Financial advisers looking to boost client retention and new client referrals should prioritise annual reviews, according to a report from insurer MetLife Australia.

The insurer says in a statement that its MetLife Adviser-Client Relationship Report found that of the 60 percent of consumers with life insurance who undertook a review with their adviser in the last 12 months, 63 percent rated their experience as ‘very good’ or ‘excellent’ and 49 percent modified their insurance cover in line with their stage of life.

Similarly, for SMEs (63 percent) which underwent a review with their financial adviser in the past 12 months, 55 percent opted to make a change to their policy, with 49 percent making the decision to increase their cover.

MetLife says the added value of this engagement with clients is clear as consumers who had a review were also more likely to be loyal and recommend their adviser to a third party.

It notes that measures to support client longevity and positive word-of-mouth are especially important at a time many consumers (30 percent) and SMEs (50 percent) are considering changing their adviser or ceasing to use one completely, due to reasons such as high fees, commissions, lack of trust and perceptions of value.

“Annual reviews and regular contact provide advisers with the opportunity to develop open and trusting relationships with their clients and to ensure they are properly educated on the value of financial advice tailored to individuals’ needs and circumstances,” it says.

MetLife’s Jeff Scott …it’s critical that advisers put the right measures in place to get to the heart of clients’ concerns.

Jeff Scott, MetLife Australia Head of Advice Strategy, says that the recent spotlight on the financial services industry has caused clients to take a more active interest in the financial products and services they hold and question the value they’re getting from these relationships.

“Where clients don’t see value from their adviser, we’re seeing clients looking to either shop around or to stop seeing one entirely, meaning it’s critical that advisers put the right measures in place to get to the heart of clients’ concerns.

“From this year’s research we know one of the most effective ways to do this is by conducting annual reviews, as they create an open forum for clients and advisers to engage in transparent two-way communication.”

He says the payoff is clear, with clients who undertake annual reviews tending to be more satisfied, loyal and likely to go on and recommend their adviser to a third party.

…If there’s a key takeaway from this research it should be that there is no such thing as a ‘set and forget’ client any more…

“If there’s a key takeaway from this research it should be that there is no such thing as a ‘set and forget’ client any more.
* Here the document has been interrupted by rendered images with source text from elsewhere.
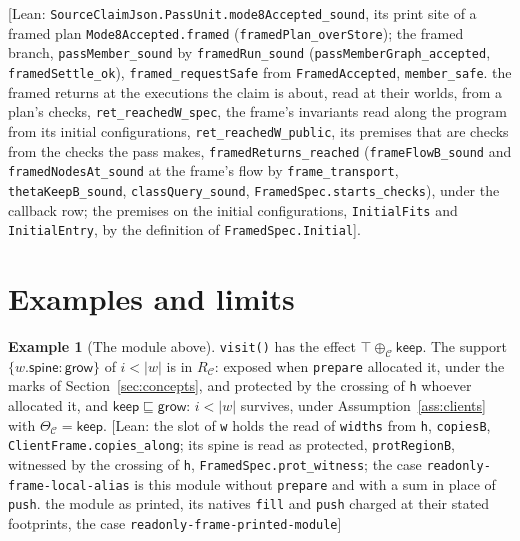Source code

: \documentclass[10pt,a4paper]{article}
\theoremstyle{definition}
\newtheorem{example}[theorem]{Example}
\theoremstyle{remark}
\newcommand{\kw}[1]{\mathsf{#1}}
\newcommand{\keep}{\kw{keep}}
\newcommand{\grow}{\kw{grow}}
\newcommand{\len}[1]{|#1|}
\newcommand{\code}[1]{\texttt{#1}}
\newcommand{\lean}[1]{\texttt{\small #1}}
\newcommand{\status}[1]{\textsf{\small[#1]}}
\newcommand{\cC}{\mathcal{C}}
\begin{document}
\begin{description}[leftmargin=1.5em,style=nextline]
\status{Lean: \lean{SourceClaimJson.PassUnit.mode8Accepted\_sound}, its print site of a framed plan \lean{Mode8Accepted.framed} (\lean{framedPlan\_overStore}); the framed branch, \lean{passMember\_sound} by \lean{framedRun\_sound} (\lean{passMemberGraph\_accepted}, \lean{framedSettle\_ok}), \lean{framed\_requestSafe} from \lean{FramedAccepted}, \lean{member\_safe}. the framed returns at the executions the claim is about, read at their worlds, from a plan's checks, \lean{ret\_reachedW\_spec}, the frame's invariants read along the program from its initial configurations, \lean{ret\_reachedW\_public}, its premises that are checks from the checks the pass makes, \lean{framedReturns\_reached} (\lean{frameFlowB\_sound} and \lean{framedNodesAt\_sound} at the frame's flow by \lean{frame\_transport}, \lean{thetaKeepB\_sound}, \lean{classQuery\_sound}, \lean{FramedSpec.starts\_checks}), under the callback row; the premises on the initial configurations, \lean{InitialFits} and \lean{InitialEntry}, by the definition of \lean{FramedSpec.Initial}}.
\end{description}

\fussy
\section{Examples and limits}\label{sec:examples}

\begin{example}[The module above]\label{ex:ro}
\code{visit()} has the effect $\top\oplus_\cC\keep$. The support
$\{w.\kw{spine}:\grow\}$ of $i<\len w$ is in $R_\cC$: exposed when
\code{prepare} allocated it, under the marks of Section~\ref{sec:concepts},
and protected by the crossing of \code{h} whoever allocated it, and $\keep\sqsubseteq\grow$: $i<\len w$ survives,
under Assumption~\ref{ass:clients} with $\Theta_\cC=\keep$.
\status{Lean: the slot of \code{w} holds the read of \code{widths} from \code{h}, \lean{copiesB}, \lean{ClientFrame.copies\_along}; its spine is read as protected, \lean{protRegionB}, witnessed by the crossing of \code{h}, \lean{FramedSpec.prot\_witness}; the case \code{readonly-frame-local-alias} is this module without \code{prepare} and with a sum in place of \code{push}. the module as printed, its natives \code{fill} and \code{push} charged at their stated footprints, the case \code{readonly-frame-printed-module}}
\end{example}
\end{document}
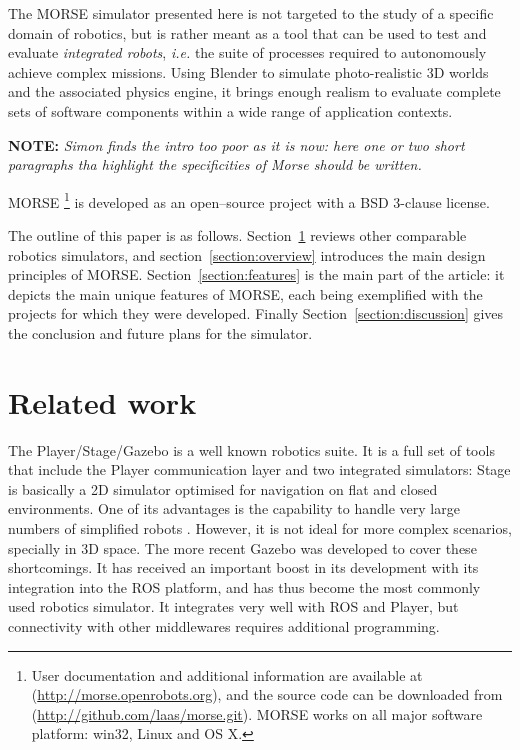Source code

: \documentclass{llncs}
\newcommand{\NOTE}[1]{\textbf{NOTE:} \emph{#1} }
\begin{document}
The MORSE simulator presented here is not targeted to the study of a specific
domain of robotics, but is rather meant as a tool that can be used to test and
evaluate {\em integrated robots}, {\em i.e.} the suite of processes required to
autonomously achieve complex missions. Using Blender to simulate photo-realistic
3D worlds and the associated physics engine, it brings enough realism to evaluate
complete sets of software components within a wide range of application contexts.

\NOTE{Simon finds the intro too poor as it is now: here one or two short
  paragraphs tha highlight the specificities of Morse should be written.}

MORSE \footnote{User documentation and additional information are available at
(\url{http://morse.openrobots.org}), and the source code can be downloaded from
(\url{http://github.com/laas/morse.git}). MORSE works on all major
  software platform: win32, Linux and OS X.} is developed as an open--source project with a BSD 3-clause
license.

The outline of this paper is as follows. Section~\ref{section:othersims} reviews
other comparable robotics simulators, and section~\ref{section:overview}
introduces the main design principles of MORSE. Section~\ref{section:features}
is the main part of the article: it depicts the main unique features of MORSE,
each being exemplified with the projects for which they were developed. Finally
Section~\ref{section:discussion} gives the conclusion and future plans for the
simulator.

\section{Related work}
\label{section:othersims}

The Player/Stage/Gazebo\cite{psg-1232} is a well known robotics suite.
It is a full set of tools that include the Player communication layer
and two integrated simulators: Stage \cite{Gerkey03theplayer/stage} is basically a
2D simulator optimised for navigation on flat and closed environments.
One of its advantages is the capability to handle very large numbers of
simplified robots \cite{springerlink:10.1007/s11721-008-0014-4}. However, it is
not ideal for more complex scenarios, specially in 3D space. The more recent
Gazebo \cite{Koenig04designand} was developed to cover these shortcomings.
It has received an important boost in its development with its integration
into the ROS platform, and has thus become the most commonly used robotics
simulator. It integrates very well with ROS and Player, but connectivity with
other middlewares requires additional programming.
\end{document}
Client engagement should be the number one priority on every adviser’s business plan for 2020,” Scott says.

Now in its second year, the company says the MetLife Adviser-Client Relationship Report 2019 is the largest quantitative study of its kind. It notes the report includes insights from consumers and SMEs with up to 20 employees who have life insurance purchased through a financial adviser and consumers who are very likely to see a financial adviser about life insurance in the next two years.


  1. MetLife might want to talk to their ‘research’ provider about a fee for no service issue; this is not research, this is stating the obvious. Have they missed the whole FFNS issue. We are legally obligated to review our ongoing fee clients every year….and that is more than a two way conversation, we have to provide them advice with all the legal obligations that go with it. A chat only equals FFNS. For risk only clients, did they ask if they are willing to pay a fee for a review (and advice) given the commissions payable don’t cover the cost of advice – last time I checked, BID and related obligations apply to hold advice as well.
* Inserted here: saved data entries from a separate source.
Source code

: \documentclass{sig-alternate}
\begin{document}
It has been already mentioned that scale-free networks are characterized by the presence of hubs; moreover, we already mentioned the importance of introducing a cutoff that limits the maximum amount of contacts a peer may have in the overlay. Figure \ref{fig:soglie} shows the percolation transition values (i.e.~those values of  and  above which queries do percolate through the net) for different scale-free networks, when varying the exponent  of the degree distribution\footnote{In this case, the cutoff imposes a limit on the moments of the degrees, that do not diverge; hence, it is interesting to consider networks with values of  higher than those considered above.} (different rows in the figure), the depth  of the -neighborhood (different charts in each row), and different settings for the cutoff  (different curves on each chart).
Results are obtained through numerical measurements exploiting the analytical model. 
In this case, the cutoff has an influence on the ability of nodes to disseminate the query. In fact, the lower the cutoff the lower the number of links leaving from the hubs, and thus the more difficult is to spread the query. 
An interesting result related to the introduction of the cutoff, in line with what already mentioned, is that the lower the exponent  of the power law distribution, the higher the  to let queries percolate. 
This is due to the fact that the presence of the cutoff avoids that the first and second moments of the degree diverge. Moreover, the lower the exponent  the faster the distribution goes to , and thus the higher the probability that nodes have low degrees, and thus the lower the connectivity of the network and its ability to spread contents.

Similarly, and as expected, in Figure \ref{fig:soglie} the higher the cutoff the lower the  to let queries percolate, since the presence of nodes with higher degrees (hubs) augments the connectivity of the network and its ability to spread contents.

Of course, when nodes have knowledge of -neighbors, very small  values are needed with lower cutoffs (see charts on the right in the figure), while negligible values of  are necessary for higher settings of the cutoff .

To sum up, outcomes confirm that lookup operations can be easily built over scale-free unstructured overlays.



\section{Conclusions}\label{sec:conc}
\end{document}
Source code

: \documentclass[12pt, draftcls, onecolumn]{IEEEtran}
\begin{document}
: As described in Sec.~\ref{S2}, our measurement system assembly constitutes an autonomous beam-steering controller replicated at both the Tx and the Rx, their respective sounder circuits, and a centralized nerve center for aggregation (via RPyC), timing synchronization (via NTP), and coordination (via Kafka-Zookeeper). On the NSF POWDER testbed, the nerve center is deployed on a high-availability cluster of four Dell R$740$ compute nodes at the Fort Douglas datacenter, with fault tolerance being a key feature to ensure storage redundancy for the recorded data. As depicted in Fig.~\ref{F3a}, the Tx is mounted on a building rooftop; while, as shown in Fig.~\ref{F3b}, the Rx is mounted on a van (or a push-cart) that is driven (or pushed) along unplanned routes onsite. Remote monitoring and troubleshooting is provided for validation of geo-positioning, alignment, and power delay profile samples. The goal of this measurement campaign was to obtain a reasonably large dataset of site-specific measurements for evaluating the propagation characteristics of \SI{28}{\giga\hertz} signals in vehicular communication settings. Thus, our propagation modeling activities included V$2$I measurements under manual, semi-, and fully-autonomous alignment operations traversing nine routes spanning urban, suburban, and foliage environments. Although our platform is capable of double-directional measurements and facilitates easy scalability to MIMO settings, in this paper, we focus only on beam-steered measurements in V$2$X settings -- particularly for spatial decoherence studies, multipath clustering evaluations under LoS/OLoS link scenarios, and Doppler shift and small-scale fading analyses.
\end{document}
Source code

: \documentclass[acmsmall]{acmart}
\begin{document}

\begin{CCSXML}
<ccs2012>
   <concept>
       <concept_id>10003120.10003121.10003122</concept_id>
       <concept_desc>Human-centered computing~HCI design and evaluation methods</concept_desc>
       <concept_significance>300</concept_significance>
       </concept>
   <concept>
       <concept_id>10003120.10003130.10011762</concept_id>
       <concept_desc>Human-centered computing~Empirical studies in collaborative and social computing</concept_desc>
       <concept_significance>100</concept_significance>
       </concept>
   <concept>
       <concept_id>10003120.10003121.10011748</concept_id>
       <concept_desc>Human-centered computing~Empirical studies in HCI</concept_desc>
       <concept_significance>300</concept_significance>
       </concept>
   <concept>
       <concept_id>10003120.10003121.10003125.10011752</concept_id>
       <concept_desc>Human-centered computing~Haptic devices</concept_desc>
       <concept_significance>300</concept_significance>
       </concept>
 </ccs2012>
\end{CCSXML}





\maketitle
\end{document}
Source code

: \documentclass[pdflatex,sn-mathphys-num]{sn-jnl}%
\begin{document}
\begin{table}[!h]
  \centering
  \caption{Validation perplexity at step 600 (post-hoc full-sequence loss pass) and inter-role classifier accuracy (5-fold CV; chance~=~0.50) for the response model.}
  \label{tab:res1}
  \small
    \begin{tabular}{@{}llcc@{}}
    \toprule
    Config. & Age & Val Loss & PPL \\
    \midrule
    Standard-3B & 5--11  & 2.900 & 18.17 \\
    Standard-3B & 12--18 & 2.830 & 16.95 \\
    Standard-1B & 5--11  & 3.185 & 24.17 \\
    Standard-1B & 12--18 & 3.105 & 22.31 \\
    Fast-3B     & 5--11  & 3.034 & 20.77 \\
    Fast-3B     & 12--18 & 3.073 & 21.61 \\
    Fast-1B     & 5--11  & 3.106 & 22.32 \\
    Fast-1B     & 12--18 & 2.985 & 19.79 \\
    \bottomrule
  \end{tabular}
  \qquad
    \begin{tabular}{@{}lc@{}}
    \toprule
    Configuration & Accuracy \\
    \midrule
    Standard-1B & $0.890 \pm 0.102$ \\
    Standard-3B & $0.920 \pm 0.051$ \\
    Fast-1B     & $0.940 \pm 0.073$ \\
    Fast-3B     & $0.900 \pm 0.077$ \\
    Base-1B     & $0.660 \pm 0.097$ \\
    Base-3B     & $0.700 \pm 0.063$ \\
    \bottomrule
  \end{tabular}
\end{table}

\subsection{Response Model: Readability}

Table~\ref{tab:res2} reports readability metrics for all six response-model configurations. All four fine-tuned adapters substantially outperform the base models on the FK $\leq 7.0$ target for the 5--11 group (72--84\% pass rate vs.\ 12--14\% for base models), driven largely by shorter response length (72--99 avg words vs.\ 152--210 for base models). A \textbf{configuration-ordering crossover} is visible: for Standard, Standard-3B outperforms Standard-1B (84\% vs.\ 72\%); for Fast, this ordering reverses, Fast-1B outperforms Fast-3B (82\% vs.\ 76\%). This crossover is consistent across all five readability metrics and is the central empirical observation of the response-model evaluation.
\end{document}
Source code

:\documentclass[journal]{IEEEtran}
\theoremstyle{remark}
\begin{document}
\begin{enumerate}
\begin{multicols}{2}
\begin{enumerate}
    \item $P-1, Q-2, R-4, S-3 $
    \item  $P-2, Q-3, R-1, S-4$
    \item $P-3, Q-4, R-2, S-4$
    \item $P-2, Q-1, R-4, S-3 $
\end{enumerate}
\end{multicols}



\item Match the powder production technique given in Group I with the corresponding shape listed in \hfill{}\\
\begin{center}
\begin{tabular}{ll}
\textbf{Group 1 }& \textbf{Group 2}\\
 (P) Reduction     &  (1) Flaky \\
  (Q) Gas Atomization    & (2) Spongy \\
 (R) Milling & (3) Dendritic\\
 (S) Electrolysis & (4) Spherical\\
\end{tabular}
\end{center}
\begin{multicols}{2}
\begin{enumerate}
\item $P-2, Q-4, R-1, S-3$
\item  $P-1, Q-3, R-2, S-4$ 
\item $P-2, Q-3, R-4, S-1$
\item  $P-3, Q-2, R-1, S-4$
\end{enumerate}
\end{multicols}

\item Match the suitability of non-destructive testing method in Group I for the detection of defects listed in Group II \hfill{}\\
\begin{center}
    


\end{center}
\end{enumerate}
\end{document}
  2. I’m not sure what the point of this article is. Its just a statement of obvious facts. If there is anything new in this article it means you literally are not qualified to be an adviser. Literally. Understanding your clients and their objectives is even enshrined in legislation. I’m sure I missed the point here but…it just seems like a pointless article?

    • I was just thinking the same thing!
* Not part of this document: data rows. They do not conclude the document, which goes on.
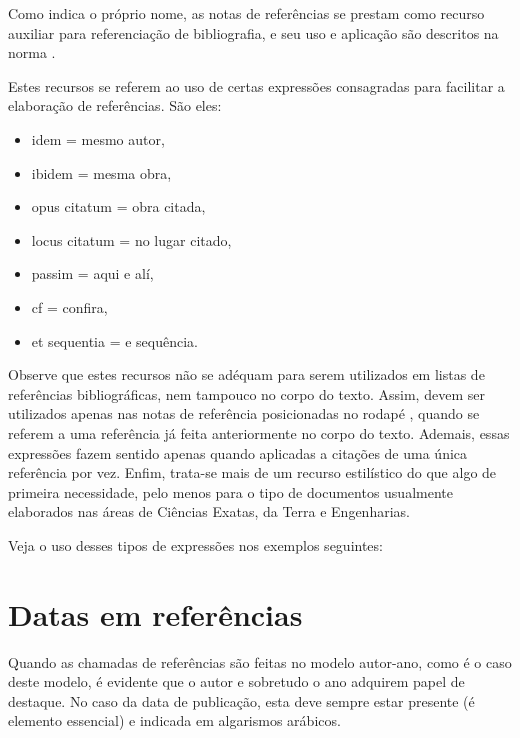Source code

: \begin{apendicesenv}
    Como indica o próprio nome, as notas de referências se prestam como recurso auxiliar para referenciação de bibliografia, e seu uso e aplicação são descritos na norma .

    Estes recursos se referem ao uso de certas expressões consagradas para facilitar a elaboração de referências.
    São eles:

    \begin{itemize}
        \item idem = mesmo autor,
        \item ibidem = mesma obra,
        \item opus citatum = obra citada,
        \item locus citatum = no lugar citado,
        \item passim = aqui e alí,
        \item cf = confira,
        \item et sequentia = e sequência.
    \end{itemize}

    Observe que estes recursos não se adéquam para serem utilizados em listas de referências bibliográficas, nem tampouco no corpo do texto.
    Assim, devem ser utilizados apenas nas notas de referência posicionadas no rodapé \cite[p.~6]{abnTeX22014c}, quando se referem a uma referência já feita anteriormente no corpo do texto.
    Ademais, essas expressões fazem sentido apenas quando aplicadas a citações de uma única referência por vez.
    Enfim, trata-se mais de um recurso estilístico do que algo de primeira necessidade, pelo menos para o tipo de documentos usualmente elaborados nas áreas de Ciências Exatas, da Terra e Engenharias.

    Veja o uso desses tipos de expressões nos exemplos seguintes:






    \section{Datas em referências}
    \label{sec_datas_em_referencias}

    Quando as chamadas de referências são feitas no modelo autor-ano, como é o caso deste modelo, é evidente que o autor e sobretudo o ano adquirem papel de destaque.
    No caso da data de publicação, esta deve sempre estar presente (é elemento essencial) e indicada em algarismos arábicos.


\end{apendicesenv}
      I can’t believe this is billed as “new research”! What kind of things are you researching maybe we can help you with some answers, save you some time?

      Otherwise this is content for the sake of content, in my opinion.

  3. This is ‘research’?? MetLife might want to ask for a refund, this looks like a classic case of fee for no service for me. Have they missed he whole FFNS scandal, if we have an ongoing fee arrangement we must complete an annual review – this is not just a chat, we have an obligation to provide advice (hold and reduce are also advice). Useful research would be; how much a risk only clients willing to pay for such a review as the trail commissions (like LIF upfront) don’t cover the costs.